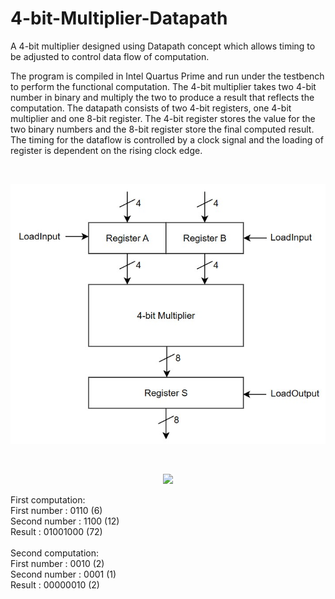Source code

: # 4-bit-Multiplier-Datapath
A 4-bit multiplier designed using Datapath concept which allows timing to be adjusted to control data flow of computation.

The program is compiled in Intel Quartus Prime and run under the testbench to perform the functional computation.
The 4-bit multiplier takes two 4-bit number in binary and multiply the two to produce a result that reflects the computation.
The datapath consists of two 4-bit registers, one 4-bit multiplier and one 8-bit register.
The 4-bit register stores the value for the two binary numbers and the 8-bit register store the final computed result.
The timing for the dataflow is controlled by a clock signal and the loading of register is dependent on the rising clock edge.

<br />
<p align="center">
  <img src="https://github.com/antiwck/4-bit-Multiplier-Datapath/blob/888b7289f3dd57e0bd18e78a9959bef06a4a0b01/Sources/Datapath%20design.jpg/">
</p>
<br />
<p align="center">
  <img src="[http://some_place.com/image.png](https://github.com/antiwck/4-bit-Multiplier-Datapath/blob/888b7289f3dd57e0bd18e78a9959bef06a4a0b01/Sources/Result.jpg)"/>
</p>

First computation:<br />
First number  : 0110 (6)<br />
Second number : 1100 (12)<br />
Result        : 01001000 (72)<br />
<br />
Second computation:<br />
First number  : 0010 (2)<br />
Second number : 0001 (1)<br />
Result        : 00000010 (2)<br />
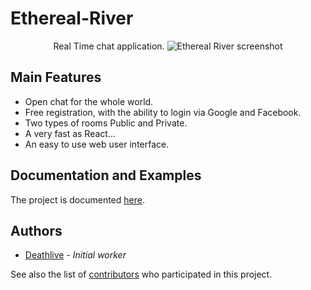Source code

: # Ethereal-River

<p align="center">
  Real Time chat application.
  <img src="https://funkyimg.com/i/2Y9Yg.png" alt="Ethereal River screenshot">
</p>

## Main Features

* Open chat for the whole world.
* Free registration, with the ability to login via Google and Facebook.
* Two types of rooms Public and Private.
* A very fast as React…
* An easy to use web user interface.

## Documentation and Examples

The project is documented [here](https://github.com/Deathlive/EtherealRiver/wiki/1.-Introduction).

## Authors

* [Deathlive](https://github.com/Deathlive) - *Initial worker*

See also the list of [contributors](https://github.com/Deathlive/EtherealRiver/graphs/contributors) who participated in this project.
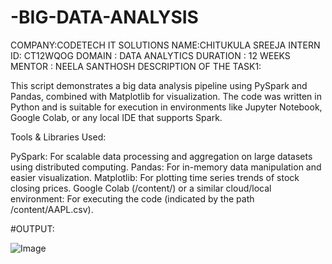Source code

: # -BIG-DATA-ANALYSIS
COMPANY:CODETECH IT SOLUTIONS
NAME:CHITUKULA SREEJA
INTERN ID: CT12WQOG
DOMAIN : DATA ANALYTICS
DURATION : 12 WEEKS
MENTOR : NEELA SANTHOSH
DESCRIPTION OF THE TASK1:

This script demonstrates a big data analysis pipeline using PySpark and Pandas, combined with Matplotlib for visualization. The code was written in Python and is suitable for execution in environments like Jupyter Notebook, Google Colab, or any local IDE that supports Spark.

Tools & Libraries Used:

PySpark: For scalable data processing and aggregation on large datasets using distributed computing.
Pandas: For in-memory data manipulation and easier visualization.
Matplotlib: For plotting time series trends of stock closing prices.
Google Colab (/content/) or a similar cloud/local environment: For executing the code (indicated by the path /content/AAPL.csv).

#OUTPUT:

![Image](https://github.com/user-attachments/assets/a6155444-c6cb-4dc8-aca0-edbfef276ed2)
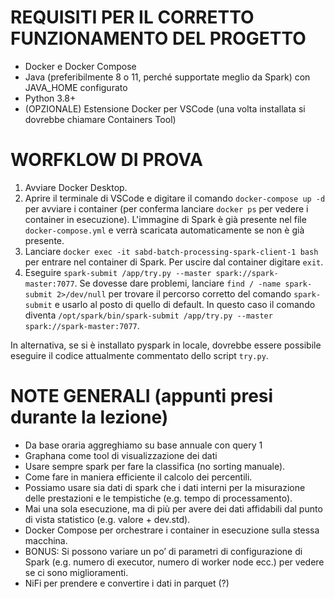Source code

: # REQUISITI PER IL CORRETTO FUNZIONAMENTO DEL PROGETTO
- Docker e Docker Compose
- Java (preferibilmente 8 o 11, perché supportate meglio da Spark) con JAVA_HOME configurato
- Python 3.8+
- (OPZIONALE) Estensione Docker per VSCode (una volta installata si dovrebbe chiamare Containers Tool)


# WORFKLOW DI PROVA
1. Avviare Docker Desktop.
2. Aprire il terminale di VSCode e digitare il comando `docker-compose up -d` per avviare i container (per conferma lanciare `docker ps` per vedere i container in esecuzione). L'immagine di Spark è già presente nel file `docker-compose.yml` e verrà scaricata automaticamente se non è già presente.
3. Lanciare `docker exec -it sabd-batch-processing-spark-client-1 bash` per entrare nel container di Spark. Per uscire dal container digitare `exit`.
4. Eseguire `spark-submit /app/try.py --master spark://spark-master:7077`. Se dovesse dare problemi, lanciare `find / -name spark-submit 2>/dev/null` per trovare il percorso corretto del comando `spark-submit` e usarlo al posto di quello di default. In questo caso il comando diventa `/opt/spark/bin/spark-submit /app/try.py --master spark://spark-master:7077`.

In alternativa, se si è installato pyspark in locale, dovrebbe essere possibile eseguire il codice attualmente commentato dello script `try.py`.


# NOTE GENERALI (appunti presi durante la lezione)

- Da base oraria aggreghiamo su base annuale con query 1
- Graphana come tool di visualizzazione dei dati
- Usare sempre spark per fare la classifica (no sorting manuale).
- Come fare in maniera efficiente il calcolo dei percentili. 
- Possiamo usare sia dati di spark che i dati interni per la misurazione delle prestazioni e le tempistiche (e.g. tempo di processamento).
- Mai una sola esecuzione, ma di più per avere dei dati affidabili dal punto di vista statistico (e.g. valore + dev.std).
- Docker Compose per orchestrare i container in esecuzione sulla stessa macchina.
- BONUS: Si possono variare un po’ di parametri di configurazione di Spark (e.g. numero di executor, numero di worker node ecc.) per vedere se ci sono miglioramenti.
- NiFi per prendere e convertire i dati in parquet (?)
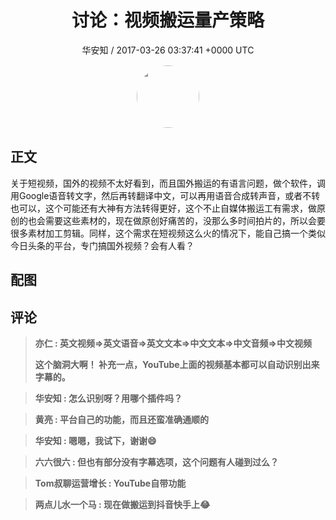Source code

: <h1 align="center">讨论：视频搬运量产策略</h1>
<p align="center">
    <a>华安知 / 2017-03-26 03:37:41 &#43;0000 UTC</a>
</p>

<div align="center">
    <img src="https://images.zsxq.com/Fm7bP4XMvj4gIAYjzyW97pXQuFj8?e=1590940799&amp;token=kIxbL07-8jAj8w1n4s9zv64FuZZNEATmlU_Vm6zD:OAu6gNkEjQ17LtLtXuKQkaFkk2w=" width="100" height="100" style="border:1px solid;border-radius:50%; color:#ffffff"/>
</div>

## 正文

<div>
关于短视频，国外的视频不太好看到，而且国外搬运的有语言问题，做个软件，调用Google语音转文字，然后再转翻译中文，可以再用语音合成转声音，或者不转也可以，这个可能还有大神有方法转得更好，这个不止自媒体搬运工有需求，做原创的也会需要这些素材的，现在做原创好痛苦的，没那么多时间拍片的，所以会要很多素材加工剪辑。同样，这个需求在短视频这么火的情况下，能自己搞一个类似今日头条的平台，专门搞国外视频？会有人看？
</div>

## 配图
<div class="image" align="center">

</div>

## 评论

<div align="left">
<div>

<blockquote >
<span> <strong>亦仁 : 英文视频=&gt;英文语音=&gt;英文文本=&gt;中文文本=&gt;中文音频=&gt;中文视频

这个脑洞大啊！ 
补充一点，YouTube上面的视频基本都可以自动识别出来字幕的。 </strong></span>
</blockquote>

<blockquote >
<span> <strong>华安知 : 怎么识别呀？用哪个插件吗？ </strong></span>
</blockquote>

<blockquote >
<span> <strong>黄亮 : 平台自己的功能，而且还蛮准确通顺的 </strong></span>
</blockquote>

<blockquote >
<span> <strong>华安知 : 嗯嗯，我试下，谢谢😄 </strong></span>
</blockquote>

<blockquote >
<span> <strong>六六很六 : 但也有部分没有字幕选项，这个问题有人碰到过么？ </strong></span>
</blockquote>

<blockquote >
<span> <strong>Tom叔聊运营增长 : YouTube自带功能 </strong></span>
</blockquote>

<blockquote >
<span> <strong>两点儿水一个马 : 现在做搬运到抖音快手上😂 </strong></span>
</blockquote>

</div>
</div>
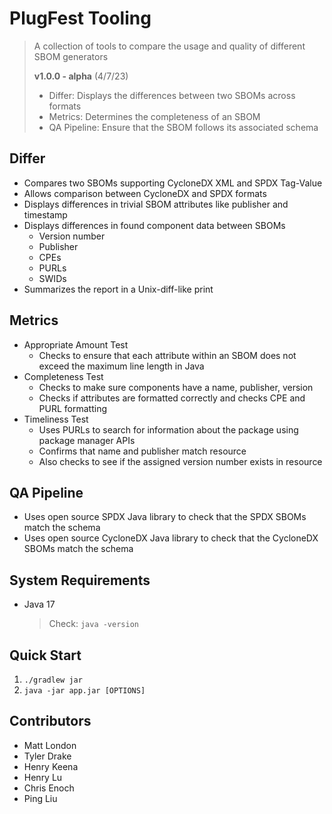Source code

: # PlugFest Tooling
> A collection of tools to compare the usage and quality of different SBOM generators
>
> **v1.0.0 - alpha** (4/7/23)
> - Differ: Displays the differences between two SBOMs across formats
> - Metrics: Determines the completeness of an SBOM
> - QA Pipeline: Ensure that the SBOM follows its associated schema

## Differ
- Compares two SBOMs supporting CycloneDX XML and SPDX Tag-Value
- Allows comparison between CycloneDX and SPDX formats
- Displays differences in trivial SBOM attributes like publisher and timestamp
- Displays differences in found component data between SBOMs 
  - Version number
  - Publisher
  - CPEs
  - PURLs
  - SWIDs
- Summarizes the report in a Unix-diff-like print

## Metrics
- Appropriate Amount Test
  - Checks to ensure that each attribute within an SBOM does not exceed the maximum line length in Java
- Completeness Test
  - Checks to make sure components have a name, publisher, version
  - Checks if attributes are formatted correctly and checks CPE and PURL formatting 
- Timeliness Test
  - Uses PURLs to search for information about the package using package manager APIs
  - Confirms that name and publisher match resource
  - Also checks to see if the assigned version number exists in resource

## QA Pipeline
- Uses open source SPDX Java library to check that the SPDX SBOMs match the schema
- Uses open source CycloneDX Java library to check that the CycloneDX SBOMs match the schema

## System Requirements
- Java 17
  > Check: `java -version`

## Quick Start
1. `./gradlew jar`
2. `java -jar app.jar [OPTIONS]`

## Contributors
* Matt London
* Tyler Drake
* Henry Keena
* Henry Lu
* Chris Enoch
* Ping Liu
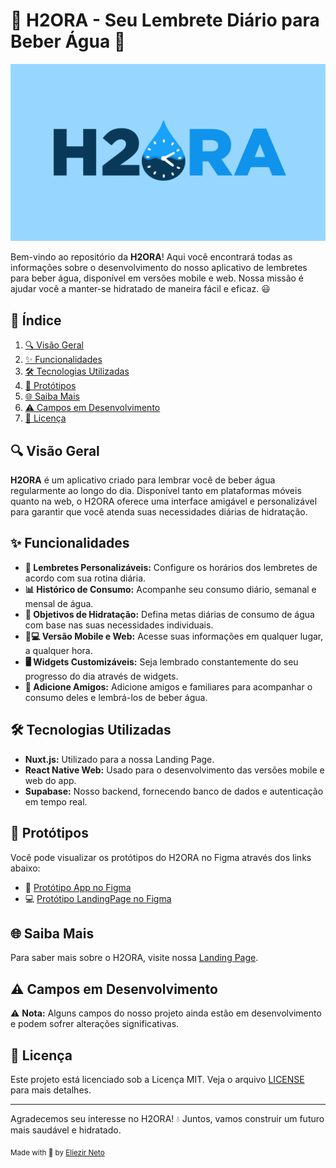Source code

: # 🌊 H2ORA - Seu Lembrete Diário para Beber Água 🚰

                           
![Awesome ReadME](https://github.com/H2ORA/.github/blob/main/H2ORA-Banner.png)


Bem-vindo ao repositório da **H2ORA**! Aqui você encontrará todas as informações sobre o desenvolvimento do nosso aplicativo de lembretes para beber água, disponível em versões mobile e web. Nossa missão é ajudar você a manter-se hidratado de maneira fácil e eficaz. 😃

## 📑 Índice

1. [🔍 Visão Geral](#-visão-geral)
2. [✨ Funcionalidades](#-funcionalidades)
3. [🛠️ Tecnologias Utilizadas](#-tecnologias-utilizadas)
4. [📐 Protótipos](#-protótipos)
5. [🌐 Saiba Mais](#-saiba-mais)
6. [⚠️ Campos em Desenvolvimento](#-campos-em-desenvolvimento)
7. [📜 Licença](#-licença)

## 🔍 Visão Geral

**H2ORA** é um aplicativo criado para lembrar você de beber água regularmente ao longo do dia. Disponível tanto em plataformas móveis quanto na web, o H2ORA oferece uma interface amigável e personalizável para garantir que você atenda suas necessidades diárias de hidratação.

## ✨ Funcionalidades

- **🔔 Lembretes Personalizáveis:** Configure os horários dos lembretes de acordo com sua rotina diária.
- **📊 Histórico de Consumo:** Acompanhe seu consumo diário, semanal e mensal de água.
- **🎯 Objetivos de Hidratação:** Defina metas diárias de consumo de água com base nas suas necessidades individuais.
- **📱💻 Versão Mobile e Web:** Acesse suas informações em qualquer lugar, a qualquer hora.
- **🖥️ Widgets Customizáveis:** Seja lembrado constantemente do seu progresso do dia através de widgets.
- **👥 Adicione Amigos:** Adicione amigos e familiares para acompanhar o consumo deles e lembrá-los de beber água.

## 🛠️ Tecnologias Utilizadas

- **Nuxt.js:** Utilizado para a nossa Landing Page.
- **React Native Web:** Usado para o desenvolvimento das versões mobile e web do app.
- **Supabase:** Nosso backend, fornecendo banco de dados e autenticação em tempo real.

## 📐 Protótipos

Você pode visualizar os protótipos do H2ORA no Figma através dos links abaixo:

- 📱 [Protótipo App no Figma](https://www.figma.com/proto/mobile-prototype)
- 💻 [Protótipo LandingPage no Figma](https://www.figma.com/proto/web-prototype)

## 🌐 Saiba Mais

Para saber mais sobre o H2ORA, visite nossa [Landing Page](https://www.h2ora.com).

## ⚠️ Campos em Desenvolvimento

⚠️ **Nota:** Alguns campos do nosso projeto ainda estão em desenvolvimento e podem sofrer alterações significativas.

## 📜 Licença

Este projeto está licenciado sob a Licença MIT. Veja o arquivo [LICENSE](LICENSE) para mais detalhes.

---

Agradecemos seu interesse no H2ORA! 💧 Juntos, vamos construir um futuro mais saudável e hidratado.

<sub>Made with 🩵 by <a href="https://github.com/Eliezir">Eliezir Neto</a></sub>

+--

== What to do ==
Work through the records line by line and tally those holding "Metrics". Reply with the number alone.

== Task answer ==
2